THE STORY - An eccentric and smooth-talking social climber who seems to have everyone in Washington, D.C., wrapped around his finger is investigated after his wealthy, well-connected and much older wife turns up dead in their home.
THE CAST - Christoph Waltz, Vanessa Redgrave, Annette Bening & Corey Hawkins
THE TEAM - Christoph Waltz (Director) & David Auburn (Writer)
THE RUNNING TIME - 99 Minutes
THE GOOD - An intriguing premise and a good performance from the ever-reliable Vanessa Redgrave.
THE BAD - Poor direction and an unengaging script make for a boring film despite the subject material.
THE OSCARS - None
THE FINAL SCORE - 4/10
read the FULL REVIEW
By Nicole Ackman
A social climber with forged credentials, married to a woman decades his senior and suspected of her murder. It's an intriguing character, so it's no surprise that Christopher Waltz chose to play the role himself in his new crime film, "Georgetown." Unfortunately, Waltz's directorial debut doesn't live up to the drama of the true events that inspired it. The film is based on Franklin Foer's New York Times Magazine article, "The Worst Marriage in Georgetown," but it fails to capture the intrigue and thrill of the murder of socialite and journalist Viola Herms Drath by her much younger second husband, Albrecht Gero Muth.
Written by David Auburn, the film initially premiered at the Tribeca Film Festival in April 2019. When it takes a movie this long to be released, there's typically a reason. Perhaps the one for "Georgetown" is that it's a remarkably unengaging film, considering its source material. Despite its talented cast, the film can't figure out the right tone for the story. It comes across as too light and is missing any sense of intrigue. The mystery of whether Ulrich Mott (the stand-in character for Muth) killed his wife is non-existent.
Set in DC, the film hops around chronologically, looking both at the aftermath of the murder of Elsa Brecht (Vanessa Redgrave) and going back to the beginning of her relationship with Ulrich. Ulrich is essentially little more than a con man, determined to use the elderly Elsa's money and connections to get him a hand in foreign policy through his phony NGO. Despite warnings from her daughter Amanda (Annette Bening), former journalist Elsa is charmed by Ulrich and happy to help him with his goals.

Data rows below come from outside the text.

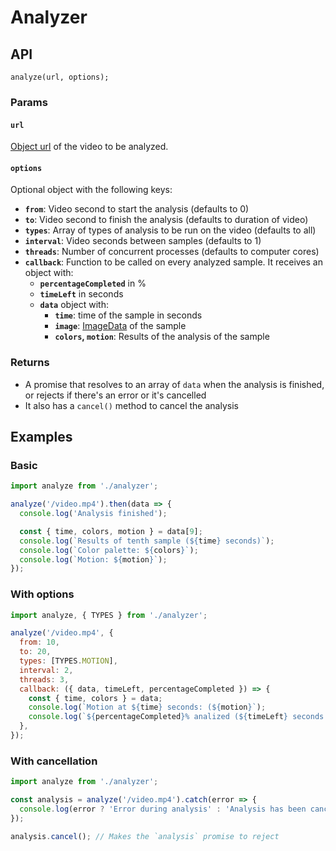 # Analyzer

## API

```
analyze(url, options);
```

### Params

#### `url`

[Object url](https://developer.mozilla.org/docs/Web/API/URL/createObjectURL) of the video to be analyzed.

#### `options`

Optional object with the following keys:

* **`from`**: Video second to start the analysis (defaults to 0)
* **`to`**: Video second to finish the analysis (defaults to duration of video)
* **`types`**: Array of types of analysis to be run on the video (defaults to all)
* **`interval`**: Video seconds between samples (defaults to 1)
* **`threads`**: Number of concurrent processes (defaults to computer cores)
* **`callback`**: Function to be called on every analyzed sample. It receives an object with:
  * **`percentageCompleted`** in %
  * **`timeLeft`** in seconds
  * **`data`** object with:
    * **`time`**: time of the sample in seconds
    * **`image`**: [ImageData](https://developer.mozilla.org/docs/Web/API/ImageData) of the sample
    * **`colors`, `motion`**: Results of the analysis of the sample

### Returns

* A promise that resolves to an array of `data` when the analysis is finished, or rejects if there's an error or it's cancelled
* It also has a `cancel()` method to cancel the analysis

## Examples

### Basic

```js
import analyze from './analyzer';

analyze('/video.mp4').then(data => {
  console.log('Analysis finished');

  const { time, colors, motion } = data[9];
  console.log(`Results of tenth sample (${time} seconds)`);
  console.log(`Color palette: ${colors}`);
  console.log(`Motion: ${motion}`);
});
```

### With options

```js
import analyze, { TYPES } from './analyzer';

analyze('/video.mp4', {
  from: 10,
  to: 20,
  types: [TYPES.MOTION],
  interval: 2,
  threads: 3,
  callback: ({ data, timeLeft, percentageCompleted }) => {
    const { time, colors } = data;
    console.log(`Motion at ${time} seconds: (${motion}`);
    console.log(`${percentageCompleted}% analized (${timeLeft} seconds left)`);
  },
});
```

### With cancellation

```js
import analyze from './analyzer';

const analysis = analyze('/video.mp4').catch(error => {
  console.log(error ? 'Error during analysis' : 'Analysis has been cancelled');
});

analysis.cancel(); // Makes the `analysis` promise to reject
```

Elsa is undoubtedly the most interesting character in the film, and Redgrave plays her with a refreshing bit of spunkiness. Bening has much less to do as Elsa's Harvard professor daughter who suspects that Ulrich is the one who murdered her mother. Ulrich is the sort of shifty character that Waltz has played before, but it's a performance lacking the kind of charm that might make us understand why Elsa married him. The performance gets more animated by the end of the film, but it fails to make us sympathize with his cons or even truly understand them.
The film isn't helped by having unremarkable filmmaking. The courtroom scenes are bland, and the non-linear style doesn't entirely work. The titles that divide up the film, with names like "The Butler" and "The Truth," don't add much to the story or the audience's understanding.
"Georgetown" ends on a somewhat ambiguous note that, rather than being thought-provoking, sort of feels like Waltz simply gave up on the film. Perhaps there's something to be said about those who have no credentials getting involved in US politics and foreign policy and the obscurification of the truth; however, the film fails to address its own theme fully and drags on for far too long. "Georgetown" never lives up to the fascinating story it's based on.